Chcesz czytać więcej wewnętrznych informacji ze świata polityki i mediów? Prosimy o obserwowanie naszego profilu na Facebooku oraz na Twitterze. Proszę o lajkowanie i podawanie dalej naszych wpisów - w ten sposób możemy zrobić dla Ciebie więcej. |
Prokuratura, którą Ziobro systematycznie niszczył, po roku działań Adama Bodnara przez cały czas nie potrafi podnieść się z kolan. Mówiąc brutalnie, można było zrobić więcej, szybciej, skuteczniej. A jednak, zamiast zmian, obserwujemy odchodzenie ludzi, którzy mieli być fundamentem tej odbudowy. Ewa Wrzosek zapłaciła najwyższą zawodową cenę – nie tylko za swoją niezłomność, ale także za zaniedbania, jakie miały miejsce w ostatnim roku.
Adam Bodnar miał szansę coś zmienić. Miał odrodzić środowisko prokuratorskie i sędziowskie, które było nieustannie atakowane i niszczone. Miał w rękach narzędzia, które mogły dać impuls do rzeczywistej reformy. Jednak pozwalając na odejście Wrzosek, Bodnar nie tylko zaniedbał swój obowiązek wobec prokuratury, ale także dał sygnał, iż niezależność i godność zawodowa nie są priorytetem dla rządu Tuska.
Ta sytuacja jest wyjątkowo przykra, bo symbolizuje nie tylko osobistą porażkę Bodnara, ale i całego społeczeństwa, które zaufało obozowi władzy, które zagłosowało za zmianą. Gdy siły zła triumfują w tak bolesny sposób, trudno nie odczuwać goryczy.
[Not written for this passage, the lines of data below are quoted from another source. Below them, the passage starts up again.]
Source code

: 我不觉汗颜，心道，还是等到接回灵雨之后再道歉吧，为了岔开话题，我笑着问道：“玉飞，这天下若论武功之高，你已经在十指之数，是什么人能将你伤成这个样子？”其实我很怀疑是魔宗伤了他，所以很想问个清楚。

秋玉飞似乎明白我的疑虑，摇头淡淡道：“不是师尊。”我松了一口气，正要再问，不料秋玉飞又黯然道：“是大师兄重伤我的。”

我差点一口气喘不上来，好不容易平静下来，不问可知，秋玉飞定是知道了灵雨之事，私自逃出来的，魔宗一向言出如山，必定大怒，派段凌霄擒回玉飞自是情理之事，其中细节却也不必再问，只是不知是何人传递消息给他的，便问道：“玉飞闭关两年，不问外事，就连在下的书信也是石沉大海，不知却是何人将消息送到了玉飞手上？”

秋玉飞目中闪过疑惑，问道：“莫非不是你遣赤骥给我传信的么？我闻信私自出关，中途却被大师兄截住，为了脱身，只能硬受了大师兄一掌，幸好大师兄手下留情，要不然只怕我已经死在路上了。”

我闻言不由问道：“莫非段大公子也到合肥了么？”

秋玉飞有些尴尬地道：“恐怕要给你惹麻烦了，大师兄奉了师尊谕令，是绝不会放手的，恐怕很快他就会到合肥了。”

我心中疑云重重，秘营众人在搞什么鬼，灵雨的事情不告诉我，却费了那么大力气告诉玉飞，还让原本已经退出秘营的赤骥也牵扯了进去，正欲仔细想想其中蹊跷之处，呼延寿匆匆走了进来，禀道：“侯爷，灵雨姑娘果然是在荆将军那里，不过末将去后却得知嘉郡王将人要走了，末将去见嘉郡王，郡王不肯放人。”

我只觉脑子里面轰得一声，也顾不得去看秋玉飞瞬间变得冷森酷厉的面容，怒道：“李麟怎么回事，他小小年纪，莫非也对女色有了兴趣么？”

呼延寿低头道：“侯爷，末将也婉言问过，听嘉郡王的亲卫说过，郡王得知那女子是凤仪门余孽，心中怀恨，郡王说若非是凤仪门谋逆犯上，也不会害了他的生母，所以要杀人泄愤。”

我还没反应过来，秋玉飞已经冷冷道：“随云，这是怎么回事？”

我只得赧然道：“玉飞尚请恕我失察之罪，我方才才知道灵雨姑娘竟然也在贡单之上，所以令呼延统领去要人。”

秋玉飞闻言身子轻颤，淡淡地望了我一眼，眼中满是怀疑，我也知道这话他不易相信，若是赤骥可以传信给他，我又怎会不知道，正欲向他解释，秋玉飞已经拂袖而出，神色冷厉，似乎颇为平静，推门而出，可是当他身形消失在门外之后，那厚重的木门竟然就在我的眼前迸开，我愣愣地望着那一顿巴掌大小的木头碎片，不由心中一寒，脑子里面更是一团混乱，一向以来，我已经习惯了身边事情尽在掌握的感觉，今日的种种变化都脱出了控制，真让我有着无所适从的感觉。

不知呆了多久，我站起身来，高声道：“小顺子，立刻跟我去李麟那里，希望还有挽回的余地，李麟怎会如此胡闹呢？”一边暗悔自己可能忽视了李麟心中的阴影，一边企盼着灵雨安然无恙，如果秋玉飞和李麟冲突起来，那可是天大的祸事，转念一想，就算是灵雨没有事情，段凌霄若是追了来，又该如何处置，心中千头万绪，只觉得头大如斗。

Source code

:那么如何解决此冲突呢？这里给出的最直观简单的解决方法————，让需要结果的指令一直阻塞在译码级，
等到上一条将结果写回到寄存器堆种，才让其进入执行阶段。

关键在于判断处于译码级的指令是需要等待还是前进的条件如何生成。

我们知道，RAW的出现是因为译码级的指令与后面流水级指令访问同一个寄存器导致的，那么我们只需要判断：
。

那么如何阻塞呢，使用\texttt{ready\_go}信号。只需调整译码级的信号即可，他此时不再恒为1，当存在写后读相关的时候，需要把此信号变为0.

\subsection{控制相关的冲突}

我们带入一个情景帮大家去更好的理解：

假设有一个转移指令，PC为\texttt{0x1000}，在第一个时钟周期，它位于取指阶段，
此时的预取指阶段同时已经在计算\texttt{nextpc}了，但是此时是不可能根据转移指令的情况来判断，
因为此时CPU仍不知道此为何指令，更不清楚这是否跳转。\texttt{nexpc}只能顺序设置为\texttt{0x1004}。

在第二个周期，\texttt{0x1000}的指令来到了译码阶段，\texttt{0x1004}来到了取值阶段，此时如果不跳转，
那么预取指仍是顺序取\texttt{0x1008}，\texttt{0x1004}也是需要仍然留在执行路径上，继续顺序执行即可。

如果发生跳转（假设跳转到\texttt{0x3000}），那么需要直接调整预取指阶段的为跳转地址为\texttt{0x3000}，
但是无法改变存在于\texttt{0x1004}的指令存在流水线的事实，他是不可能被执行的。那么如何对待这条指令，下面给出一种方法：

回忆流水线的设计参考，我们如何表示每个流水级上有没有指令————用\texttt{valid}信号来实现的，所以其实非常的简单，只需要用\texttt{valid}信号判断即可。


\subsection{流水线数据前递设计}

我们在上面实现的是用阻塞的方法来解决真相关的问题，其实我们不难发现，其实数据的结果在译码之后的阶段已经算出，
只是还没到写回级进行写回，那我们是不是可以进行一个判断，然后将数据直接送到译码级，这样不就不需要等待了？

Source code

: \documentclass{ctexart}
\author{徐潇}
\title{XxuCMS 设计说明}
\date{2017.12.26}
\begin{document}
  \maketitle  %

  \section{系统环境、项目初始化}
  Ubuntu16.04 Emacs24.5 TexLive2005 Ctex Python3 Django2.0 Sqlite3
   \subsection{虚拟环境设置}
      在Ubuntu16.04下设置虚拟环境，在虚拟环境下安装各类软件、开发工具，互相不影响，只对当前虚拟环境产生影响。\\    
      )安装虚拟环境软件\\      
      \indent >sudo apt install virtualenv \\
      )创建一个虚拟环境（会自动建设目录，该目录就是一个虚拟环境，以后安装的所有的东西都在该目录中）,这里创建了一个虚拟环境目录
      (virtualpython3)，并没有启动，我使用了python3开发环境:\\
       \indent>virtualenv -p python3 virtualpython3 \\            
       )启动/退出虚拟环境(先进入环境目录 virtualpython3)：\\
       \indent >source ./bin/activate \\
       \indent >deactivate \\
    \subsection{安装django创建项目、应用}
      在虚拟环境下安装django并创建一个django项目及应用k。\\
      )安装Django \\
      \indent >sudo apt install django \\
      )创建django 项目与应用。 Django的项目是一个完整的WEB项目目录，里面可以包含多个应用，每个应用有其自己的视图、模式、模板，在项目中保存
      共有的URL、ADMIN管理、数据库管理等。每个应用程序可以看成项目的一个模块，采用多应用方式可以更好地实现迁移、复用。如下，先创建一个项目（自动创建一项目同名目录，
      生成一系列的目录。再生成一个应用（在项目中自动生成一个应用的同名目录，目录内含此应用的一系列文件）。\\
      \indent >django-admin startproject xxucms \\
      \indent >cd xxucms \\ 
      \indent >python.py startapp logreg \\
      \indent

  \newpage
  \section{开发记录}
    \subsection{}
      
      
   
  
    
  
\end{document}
Ewa Wrzosek została przez Adama Bodnara po prostu upokorzona, a to porażka, której długo nie zapomni ani ona, ani środowisko prokuratorskie, które przez cały czas walczy o niezależność.
Trudno o bardziej wyrazisty symbol klęski niż upadek nadziei, jaką dla wielu była Ewa Wrzosek. Odejście tej niezłomnej prokurator to dowód, iż wciąż mamy przed sobą długą drogę do odbudowy prokuratury i sądownictwa, a siły, które dążą do ich dalszego upadku, nie przestają wygrywać. Wszyscy płacimy za tę porażkę – nie tylko Ewa Wrzosek, ale także polski wymiar sprawiedliwości i ci, którzy wierzyli, iż zmiana jest możliwa.